━━━ WORKING DATA

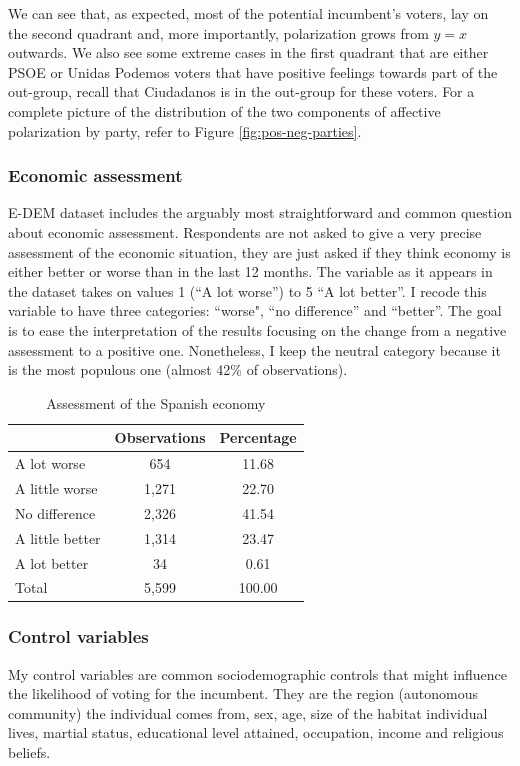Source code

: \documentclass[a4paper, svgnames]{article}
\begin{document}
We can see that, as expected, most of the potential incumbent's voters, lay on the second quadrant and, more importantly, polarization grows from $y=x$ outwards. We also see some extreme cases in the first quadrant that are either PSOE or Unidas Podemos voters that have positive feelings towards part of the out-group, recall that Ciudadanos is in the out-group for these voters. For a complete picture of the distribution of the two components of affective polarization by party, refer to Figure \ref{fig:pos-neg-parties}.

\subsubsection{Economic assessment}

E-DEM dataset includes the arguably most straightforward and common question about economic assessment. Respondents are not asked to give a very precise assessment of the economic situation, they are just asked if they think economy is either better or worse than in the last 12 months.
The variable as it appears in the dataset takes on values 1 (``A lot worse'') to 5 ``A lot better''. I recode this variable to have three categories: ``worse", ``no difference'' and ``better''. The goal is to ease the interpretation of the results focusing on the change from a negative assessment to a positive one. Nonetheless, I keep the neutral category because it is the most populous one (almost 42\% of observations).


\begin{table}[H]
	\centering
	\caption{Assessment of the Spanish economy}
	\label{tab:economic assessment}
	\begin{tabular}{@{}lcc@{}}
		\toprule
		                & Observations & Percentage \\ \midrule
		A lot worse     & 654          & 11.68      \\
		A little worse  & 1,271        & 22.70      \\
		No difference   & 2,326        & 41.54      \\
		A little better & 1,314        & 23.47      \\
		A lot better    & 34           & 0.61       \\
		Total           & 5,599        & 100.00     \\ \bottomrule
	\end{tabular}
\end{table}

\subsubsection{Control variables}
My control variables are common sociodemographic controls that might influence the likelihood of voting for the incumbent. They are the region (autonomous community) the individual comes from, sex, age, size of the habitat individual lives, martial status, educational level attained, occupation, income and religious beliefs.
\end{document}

━━━━━━
━━━ WORKING DATA

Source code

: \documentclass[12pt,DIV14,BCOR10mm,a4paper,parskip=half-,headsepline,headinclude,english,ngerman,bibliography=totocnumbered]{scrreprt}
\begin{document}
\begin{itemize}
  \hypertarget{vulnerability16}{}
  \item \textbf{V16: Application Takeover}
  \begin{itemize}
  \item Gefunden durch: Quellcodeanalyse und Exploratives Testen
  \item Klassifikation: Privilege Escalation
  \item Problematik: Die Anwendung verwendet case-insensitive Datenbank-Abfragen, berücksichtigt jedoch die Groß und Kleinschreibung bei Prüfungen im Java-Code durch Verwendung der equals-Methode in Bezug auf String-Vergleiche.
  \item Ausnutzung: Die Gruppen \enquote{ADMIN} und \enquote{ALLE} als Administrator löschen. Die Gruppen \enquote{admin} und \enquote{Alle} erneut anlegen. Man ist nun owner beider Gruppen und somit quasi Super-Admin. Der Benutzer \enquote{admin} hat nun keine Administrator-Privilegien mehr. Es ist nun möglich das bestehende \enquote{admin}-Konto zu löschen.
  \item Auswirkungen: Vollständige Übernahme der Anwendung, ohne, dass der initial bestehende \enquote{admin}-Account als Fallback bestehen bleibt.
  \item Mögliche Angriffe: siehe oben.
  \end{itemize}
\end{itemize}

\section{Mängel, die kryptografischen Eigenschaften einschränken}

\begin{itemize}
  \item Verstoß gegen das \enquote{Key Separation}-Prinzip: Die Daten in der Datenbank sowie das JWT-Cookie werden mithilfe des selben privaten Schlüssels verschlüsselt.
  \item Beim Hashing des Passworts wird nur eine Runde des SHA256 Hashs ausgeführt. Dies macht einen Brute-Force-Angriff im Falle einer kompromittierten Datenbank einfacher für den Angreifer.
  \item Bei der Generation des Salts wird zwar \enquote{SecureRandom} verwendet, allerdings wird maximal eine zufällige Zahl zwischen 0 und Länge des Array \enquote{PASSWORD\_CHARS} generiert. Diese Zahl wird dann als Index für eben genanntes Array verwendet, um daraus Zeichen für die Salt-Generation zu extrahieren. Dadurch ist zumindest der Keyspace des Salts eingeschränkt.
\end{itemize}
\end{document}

━━━━━━
━━━ WORKING DATA

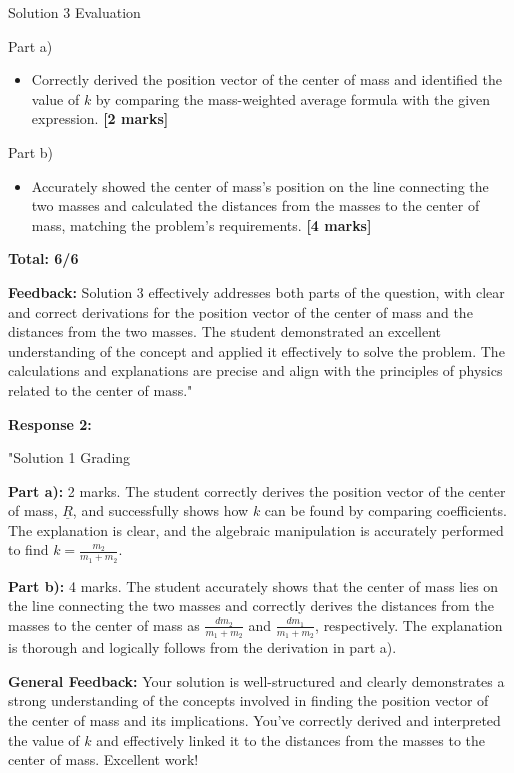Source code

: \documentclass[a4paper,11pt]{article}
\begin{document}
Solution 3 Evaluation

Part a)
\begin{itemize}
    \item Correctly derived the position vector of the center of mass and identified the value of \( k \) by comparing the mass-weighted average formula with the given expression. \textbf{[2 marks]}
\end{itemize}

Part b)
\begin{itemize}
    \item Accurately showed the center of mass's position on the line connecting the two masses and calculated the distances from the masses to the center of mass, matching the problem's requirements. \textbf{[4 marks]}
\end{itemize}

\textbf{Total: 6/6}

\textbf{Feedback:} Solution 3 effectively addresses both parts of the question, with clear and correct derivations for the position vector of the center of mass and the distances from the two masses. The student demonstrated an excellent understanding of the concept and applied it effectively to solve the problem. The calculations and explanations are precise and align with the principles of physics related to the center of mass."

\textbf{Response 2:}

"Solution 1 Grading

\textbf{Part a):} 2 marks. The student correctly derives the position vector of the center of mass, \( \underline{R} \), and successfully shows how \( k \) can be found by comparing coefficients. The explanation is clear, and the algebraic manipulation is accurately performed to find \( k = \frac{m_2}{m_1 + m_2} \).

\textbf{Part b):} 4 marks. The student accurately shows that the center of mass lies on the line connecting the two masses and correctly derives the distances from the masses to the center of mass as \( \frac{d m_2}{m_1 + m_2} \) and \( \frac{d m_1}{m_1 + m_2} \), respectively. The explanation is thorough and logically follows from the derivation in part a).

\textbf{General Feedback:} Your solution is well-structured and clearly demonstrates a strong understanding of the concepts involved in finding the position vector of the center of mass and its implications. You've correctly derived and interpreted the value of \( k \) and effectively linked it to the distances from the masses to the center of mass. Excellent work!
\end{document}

━━━━━━

TASK PROMPT: Check each line of the entries above for the word "subsubsection". List the ones that have it.

TASK RESPONSE:
\subsubsection{Economic assessment}
\subsubsection{Control variables}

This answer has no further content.